*About this task:* Search the records for lines that contain the word "void". Copy them all.

*Stored data:*
▬▬▬▬▬▬▬▬▬▬

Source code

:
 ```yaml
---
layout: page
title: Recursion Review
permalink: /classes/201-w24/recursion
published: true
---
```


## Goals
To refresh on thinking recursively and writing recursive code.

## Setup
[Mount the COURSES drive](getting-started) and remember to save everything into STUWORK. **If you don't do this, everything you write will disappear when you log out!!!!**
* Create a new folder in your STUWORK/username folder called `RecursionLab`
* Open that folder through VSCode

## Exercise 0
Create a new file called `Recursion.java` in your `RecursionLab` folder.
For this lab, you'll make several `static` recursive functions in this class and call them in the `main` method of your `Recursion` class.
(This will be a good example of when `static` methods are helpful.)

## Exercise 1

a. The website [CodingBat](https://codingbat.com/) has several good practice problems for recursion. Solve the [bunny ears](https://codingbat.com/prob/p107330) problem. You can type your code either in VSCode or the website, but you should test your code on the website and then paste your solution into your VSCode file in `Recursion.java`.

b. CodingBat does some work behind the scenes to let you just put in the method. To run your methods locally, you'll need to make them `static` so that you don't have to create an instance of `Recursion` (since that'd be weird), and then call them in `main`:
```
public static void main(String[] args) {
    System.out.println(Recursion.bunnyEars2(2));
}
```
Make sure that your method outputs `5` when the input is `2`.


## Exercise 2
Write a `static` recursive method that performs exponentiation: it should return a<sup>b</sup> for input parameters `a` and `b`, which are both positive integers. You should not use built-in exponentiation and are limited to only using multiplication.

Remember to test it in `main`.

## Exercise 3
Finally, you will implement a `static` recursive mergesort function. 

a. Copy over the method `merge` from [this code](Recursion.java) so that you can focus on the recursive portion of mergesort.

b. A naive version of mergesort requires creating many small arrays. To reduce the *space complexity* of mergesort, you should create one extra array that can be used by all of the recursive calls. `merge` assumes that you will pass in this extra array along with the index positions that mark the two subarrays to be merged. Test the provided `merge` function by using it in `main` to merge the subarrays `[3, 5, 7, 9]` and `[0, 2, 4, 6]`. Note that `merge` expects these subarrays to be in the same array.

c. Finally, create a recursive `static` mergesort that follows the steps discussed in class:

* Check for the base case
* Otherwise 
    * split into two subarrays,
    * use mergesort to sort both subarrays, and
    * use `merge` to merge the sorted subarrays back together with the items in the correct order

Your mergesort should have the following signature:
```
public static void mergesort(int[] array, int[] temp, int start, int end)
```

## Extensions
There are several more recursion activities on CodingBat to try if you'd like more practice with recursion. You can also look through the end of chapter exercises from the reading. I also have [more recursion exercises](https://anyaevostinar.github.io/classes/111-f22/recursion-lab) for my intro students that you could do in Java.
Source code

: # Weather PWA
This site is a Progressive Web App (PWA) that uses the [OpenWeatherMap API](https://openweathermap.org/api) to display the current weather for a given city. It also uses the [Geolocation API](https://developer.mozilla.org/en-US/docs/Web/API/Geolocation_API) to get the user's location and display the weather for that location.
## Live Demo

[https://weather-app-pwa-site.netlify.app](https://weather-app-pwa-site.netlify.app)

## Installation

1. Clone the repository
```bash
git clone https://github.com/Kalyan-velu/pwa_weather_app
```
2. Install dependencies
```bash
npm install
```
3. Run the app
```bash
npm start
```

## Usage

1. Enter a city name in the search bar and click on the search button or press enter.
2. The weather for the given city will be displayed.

▬▬▬▬▬▬▬▬▬▬

*Response to this exercise:*
public static void main(String[] args) {
public static void mergesort(int[] array, int[] temp, int start, int end)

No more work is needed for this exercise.